運転手さんはさらっと言ってくれたが、私の心は穏やかではなかった。

タクシーなのにお客さんを送るのが仕事じゃないって、それはないでしょう。

自然と小さな溜め息が出た。

そんな私の顔を一瞥してから、運転手さんはまたもや高く笑ってみせた。


「アハハ、それそれ、その顔。このタクシーに乗る人は必ずそんな顔をするよ。大丈夫、とって食ったりはしないから」


この陽気な運転手さんならこれが嘘ということも有り得なくはないが、最初に行き先を聞かれなかったことが思い出されて不安が募る。

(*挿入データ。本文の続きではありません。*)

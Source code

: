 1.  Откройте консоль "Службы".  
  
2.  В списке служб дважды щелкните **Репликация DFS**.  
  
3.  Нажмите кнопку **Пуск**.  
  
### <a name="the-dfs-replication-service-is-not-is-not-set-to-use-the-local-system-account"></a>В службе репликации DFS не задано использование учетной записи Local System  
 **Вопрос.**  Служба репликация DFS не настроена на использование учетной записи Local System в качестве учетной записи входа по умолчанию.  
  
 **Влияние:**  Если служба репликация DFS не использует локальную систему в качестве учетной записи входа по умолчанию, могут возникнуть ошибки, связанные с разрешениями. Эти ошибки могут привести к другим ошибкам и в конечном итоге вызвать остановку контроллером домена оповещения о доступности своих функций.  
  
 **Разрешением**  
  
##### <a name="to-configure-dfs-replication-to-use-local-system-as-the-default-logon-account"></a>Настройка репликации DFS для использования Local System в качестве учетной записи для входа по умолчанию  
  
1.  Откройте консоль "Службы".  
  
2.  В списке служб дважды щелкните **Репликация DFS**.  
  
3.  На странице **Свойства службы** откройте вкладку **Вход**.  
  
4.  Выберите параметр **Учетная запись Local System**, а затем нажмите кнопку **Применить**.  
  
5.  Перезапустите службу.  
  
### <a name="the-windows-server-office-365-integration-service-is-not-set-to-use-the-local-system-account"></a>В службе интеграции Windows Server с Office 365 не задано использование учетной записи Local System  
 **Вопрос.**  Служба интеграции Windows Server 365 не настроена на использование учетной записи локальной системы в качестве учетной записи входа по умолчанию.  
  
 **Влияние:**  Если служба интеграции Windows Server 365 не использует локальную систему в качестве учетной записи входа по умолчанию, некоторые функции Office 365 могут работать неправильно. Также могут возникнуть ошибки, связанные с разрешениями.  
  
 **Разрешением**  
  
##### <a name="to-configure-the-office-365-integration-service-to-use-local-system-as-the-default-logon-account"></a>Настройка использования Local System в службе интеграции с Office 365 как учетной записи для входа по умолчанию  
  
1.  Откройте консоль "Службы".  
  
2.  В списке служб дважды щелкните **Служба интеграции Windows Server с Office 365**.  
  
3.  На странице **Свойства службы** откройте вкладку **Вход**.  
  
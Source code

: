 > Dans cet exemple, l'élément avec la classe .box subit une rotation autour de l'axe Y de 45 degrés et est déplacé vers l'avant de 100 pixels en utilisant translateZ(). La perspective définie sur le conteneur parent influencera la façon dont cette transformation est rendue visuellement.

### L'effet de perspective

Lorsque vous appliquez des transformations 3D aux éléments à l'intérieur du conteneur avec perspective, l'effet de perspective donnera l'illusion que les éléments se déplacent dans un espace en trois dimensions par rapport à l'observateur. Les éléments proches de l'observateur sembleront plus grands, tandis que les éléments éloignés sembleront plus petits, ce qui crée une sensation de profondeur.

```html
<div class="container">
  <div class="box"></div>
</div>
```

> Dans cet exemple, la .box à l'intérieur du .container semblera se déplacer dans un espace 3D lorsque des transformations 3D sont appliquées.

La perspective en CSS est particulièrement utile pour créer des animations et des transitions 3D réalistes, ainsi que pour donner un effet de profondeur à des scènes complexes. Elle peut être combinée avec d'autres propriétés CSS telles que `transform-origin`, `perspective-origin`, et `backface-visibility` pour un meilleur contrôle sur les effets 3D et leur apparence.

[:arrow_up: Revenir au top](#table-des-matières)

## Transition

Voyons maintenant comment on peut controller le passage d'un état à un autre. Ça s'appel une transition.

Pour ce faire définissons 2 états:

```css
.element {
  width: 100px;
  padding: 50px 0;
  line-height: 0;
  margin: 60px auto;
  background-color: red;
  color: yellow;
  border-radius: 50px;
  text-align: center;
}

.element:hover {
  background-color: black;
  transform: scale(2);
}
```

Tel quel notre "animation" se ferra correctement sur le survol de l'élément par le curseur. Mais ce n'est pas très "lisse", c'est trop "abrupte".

今私はどこへ向かって…いや、どこへ連れて行かれようとしているのか。

全く検討がつかないが、窓の外を見ればやはり私の知っている場所だった。

見慣れた市街地。

何度も行った喫茶店。

いつもの街を、手を繋いで歩く恋人がちらほらと目に入ってくる。

彼らは楽しそうに笑いながら、彼らの青春を思い切り楽しんでいるように見えた。

それが、つい先日までの私の姿とうっすら重なる。


また、心の締め付けが強くなった気がした。

恭子のおかげでせっかくしまい込むことができたのに、その光景に刺激されて再び心の蓋がガタガタと騒ぎ始めていた。